__SOURCE INFORMATION__.
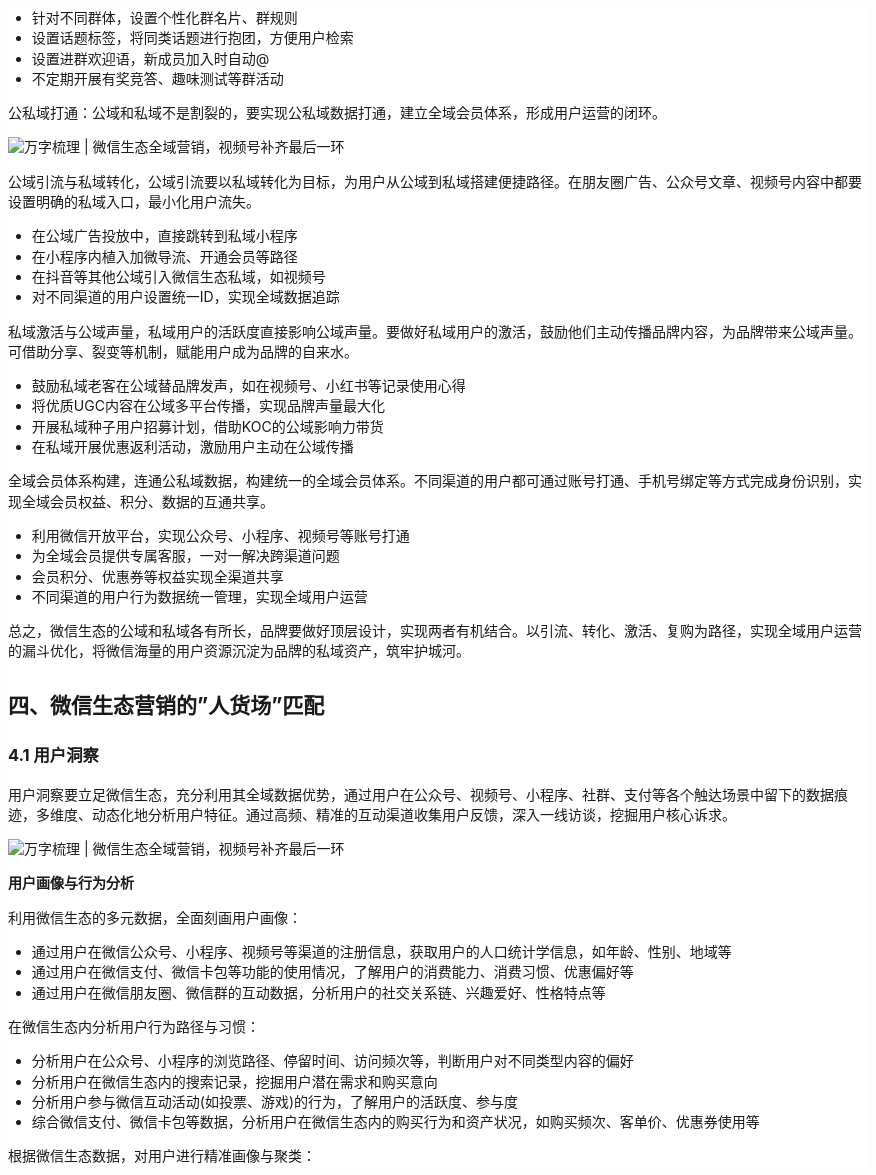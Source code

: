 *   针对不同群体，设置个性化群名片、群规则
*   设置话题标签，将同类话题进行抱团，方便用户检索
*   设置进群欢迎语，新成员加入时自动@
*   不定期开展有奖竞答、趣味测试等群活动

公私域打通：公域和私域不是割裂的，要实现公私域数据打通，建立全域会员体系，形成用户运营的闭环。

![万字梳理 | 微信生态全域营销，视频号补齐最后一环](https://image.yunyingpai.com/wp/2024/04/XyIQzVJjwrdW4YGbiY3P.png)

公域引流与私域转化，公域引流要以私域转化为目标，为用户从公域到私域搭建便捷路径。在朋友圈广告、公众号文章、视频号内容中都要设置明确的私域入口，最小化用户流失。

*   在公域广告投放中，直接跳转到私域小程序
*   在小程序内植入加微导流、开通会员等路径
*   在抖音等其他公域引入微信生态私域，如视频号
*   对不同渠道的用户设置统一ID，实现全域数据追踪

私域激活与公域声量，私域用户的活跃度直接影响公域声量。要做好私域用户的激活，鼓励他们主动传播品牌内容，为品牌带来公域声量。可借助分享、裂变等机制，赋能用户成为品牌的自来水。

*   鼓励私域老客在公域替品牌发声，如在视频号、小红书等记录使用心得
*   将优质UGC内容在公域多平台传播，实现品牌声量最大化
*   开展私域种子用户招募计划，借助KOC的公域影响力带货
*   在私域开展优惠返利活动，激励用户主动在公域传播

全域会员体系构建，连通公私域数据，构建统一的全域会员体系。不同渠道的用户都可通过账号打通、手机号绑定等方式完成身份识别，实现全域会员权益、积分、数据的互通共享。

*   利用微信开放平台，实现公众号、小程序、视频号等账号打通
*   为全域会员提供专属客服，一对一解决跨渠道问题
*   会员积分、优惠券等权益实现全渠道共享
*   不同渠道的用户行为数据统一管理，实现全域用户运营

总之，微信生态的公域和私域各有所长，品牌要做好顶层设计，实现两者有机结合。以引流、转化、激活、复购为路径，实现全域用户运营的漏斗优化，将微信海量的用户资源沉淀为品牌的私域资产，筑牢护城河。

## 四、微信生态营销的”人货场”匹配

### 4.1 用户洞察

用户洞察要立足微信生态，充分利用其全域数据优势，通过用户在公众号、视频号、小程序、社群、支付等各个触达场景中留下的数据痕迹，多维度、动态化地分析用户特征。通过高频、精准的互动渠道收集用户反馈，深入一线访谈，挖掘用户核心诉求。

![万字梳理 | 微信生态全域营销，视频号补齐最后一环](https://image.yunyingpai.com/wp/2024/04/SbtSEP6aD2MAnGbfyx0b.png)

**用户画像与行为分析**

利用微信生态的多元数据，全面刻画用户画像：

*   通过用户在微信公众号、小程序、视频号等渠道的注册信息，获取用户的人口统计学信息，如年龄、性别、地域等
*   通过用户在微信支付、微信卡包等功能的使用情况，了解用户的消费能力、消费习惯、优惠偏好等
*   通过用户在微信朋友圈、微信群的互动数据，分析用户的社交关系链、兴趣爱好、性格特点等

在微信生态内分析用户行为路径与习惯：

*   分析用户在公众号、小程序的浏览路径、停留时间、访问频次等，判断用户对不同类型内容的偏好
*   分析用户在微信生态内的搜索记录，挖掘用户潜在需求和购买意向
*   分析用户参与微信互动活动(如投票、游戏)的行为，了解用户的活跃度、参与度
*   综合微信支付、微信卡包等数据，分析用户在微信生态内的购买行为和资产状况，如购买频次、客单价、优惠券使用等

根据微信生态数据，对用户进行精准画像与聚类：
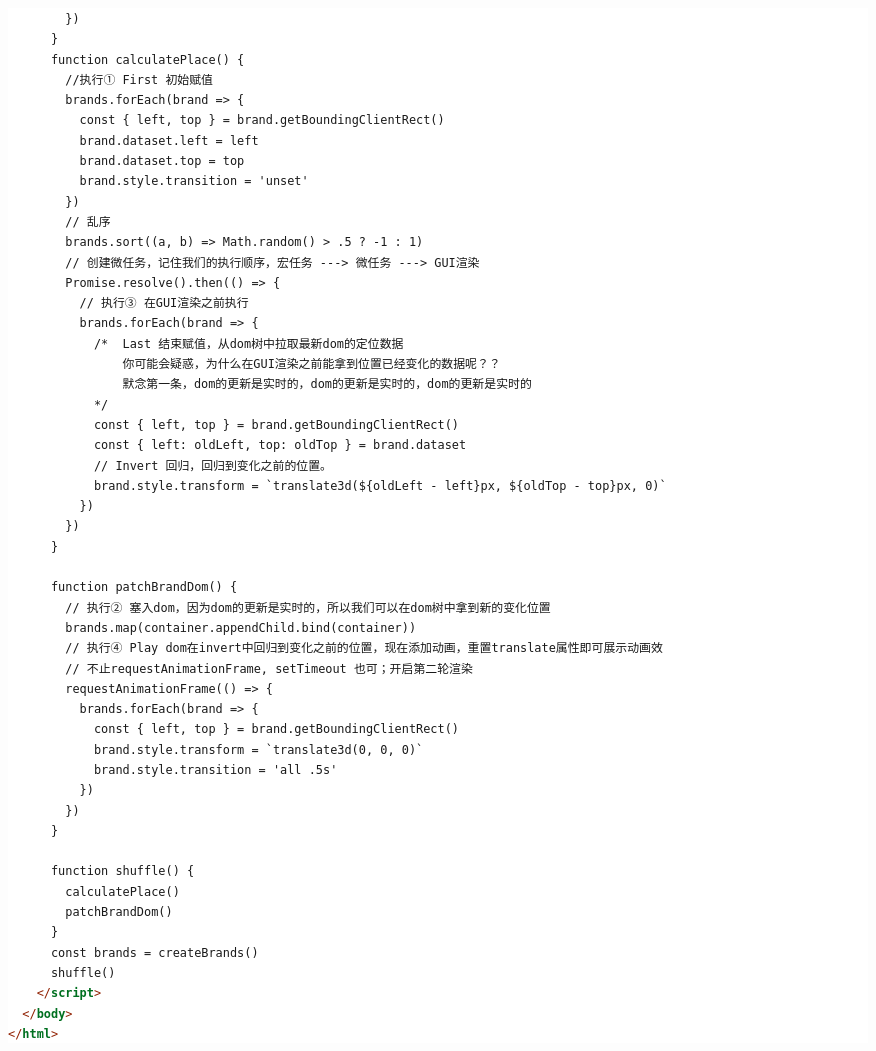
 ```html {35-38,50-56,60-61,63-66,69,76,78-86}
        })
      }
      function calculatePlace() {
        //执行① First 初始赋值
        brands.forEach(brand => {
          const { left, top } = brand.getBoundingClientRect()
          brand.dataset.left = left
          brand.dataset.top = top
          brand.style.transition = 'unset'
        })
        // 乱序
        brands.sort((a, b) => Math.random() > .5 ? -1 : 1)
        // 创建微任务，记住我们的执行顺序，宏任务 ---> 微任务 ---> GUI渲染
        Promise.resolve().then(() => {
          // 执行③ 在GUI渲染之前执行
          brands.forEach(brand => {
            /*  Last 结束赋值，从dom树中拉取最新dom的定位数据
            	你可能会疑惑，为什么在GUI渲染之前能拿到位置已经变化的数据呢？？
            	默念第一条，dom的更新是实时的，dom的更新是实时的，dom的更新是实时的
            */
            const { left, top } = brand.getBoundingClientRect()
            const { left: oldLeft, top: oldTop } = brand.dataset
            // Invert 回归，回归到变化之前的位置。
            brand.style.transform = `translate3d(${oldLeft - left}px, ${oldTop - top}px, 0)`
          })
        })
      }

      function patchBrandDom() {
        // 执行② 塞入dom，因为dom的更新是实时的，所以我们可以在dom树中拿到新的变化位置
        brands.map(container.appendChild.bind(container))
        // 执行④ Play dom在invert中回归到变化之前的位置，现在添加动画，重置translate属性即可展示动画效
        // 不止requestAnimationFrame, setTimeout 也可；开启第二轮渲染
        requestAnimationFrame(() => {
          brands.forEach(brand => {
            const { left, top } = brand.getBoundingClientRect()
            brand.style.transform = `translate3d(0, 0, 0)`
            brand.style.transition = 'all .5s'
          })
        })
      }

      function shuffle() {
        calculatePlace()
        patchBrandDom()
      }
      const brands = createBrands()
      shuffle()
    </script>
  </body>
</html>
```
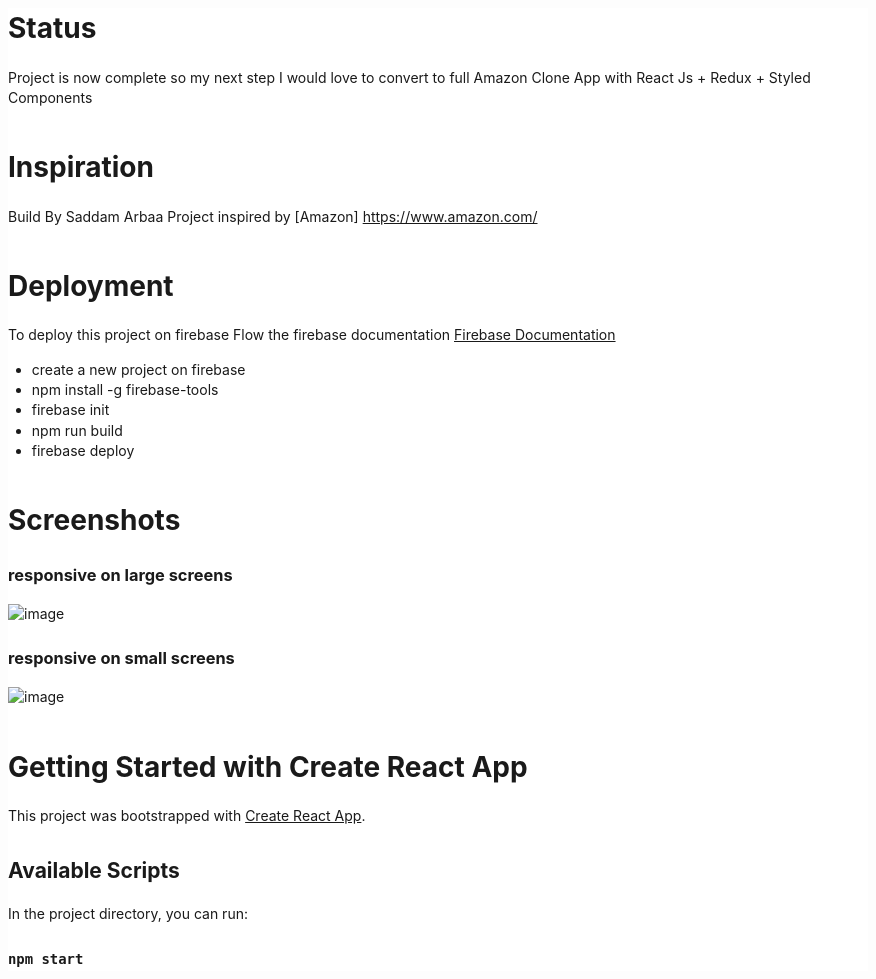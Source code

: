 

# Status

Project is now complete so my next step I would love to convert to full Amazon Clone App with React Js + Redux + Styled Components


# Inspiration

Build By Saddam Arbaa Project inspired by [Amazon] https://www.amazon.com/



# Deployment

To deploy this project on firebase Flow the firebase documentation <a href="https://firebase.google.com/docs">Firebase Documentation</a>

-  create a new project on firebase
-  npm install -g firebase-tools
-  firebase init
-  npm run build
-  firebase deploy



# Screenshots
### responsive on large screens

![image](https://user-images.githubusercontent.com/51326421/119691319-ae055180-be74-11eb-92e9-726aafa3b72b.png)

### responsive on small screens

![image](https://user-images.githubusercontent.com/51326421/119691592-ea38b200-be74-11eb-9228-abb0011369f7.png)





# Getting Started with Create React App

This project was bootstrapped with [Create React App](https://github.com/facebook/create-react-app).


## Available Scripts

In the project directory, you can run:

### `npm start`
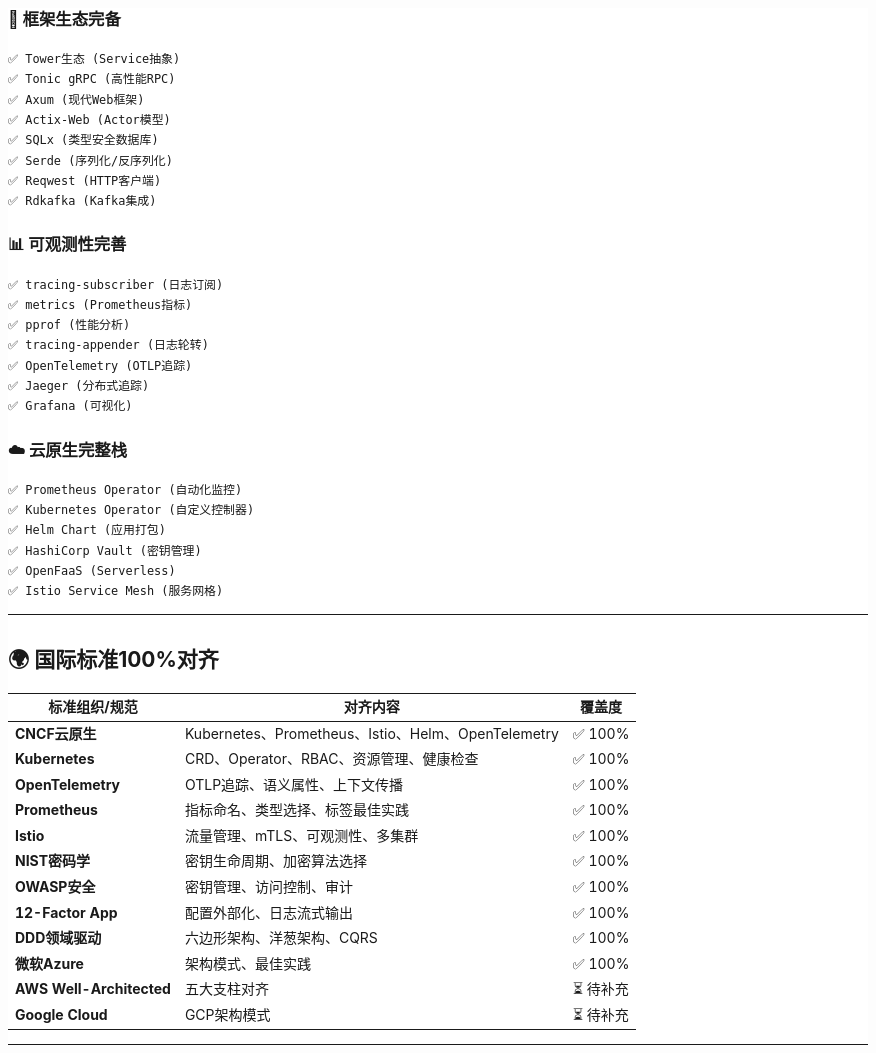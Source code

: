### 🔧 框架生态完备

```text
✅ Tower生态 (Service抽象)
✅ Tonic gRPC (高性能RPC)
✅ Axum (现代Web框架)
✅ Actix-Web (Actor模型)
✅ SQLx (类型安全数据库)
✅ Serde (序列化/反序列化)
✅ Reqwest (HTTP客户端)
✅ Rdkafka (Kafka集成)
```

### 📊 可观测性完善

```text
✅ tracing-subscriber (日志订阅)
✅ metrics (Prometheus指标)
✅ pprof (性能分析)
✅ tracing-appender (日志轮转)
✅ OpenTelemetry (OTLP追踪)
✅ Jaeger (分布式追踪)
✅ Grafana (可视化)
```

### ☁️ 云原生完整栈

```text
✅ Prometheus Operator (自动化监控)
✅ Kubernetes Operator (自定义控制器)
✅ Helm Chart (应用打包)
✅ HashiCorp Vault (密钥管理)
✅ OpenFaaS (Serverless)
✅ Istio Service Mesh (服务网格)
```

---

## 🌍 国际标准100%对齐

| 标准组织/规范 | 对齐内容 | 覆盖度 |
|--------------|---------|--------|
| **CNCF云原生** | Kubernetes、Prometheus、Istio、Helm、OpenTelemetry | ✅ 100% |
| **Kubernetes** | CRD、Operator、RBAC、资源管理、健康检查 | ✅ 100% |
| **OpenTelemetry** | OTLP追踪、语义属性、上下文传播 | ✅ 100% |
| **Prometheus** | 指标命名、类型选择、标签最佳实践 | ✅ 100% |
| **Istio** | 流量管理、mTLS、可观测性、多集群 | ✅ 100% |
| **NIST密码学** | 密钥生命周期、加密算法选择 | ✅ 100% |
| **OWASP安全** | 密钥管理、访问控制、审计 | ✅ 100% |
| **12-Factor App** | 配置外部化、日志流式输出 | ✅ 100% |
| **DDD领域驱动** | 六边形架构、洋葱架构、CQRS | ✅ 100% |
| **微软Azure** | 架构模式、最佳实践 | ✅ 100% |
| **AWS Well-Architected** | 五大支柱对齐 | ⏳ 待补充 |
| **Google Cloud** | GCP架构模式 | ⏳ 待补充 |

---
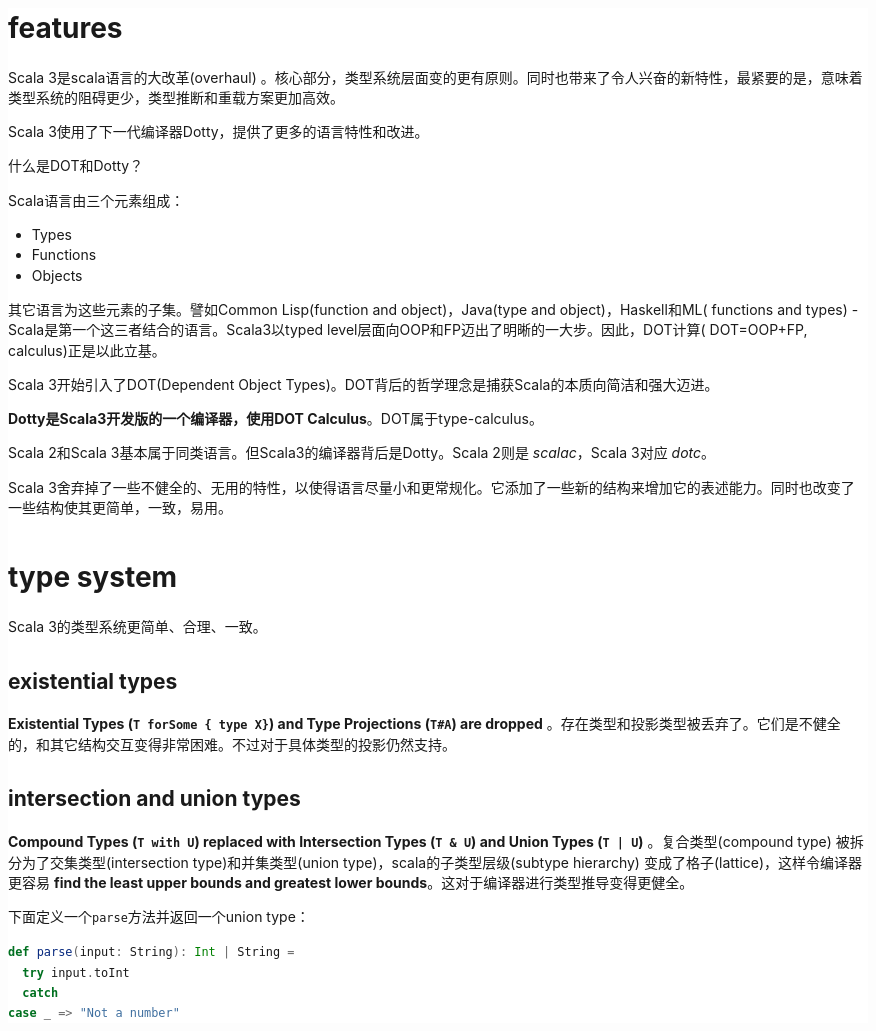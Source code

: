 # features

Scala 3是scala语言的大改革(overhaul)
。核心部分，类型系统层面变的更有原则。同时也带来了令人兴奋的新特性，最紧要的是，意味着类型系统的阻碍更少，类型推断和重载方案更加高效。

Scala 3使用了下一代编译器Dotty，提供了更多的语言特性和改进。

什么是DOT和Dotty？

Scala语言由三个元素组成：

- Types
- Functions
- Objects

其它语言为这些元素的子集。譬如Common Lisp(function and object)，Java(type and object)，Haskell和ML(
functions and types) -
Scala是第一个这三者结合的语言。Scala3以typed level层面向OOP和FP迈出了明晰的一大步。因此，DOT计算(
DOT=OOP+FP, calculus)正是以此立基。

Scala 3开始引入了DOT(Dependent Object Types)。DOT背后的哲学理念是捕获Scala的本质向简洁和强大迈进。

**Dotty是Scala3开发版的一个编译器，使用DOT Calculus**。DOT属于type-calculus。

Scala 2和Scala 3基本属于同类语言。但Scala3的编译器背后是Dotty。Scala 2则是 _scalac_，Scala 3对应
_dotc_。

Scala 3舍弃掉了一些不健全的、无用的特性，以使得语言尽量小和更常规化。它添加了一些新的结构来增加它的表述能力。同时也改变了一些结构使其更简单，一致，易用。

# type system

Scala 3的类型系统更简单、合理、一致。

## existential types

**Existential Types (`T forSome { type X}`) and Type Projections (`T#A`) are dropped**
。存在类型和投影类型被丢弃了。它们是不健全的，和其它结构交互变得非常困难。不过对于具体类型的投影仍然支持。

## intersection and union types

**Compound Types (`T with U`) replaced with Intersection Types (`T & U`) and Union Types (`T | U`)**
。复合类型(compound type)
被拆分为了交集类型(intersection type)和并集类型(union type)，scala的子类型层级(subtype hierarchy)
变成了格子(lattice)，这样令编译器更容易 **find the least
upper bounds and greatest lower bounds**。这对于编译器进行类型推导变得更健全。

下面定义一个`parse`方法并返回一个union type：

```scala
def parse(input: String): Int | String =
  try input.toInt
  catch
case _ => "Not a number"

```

__AIM OF THE TASK__.
Look for the string "githubusercontent" in the listing above and copy every line holding it.

__YOUR SOLUTION__.
![image](https://user-images.githubusercontent.com/51326421/119691319-ae055180-be74-11eb-92e9-726aafa3b72b.png)
![image](https://user-images.githubusercontent.com/51326421/119691592-ea38b200-be74-11eb-9228-abb0011369f7.png)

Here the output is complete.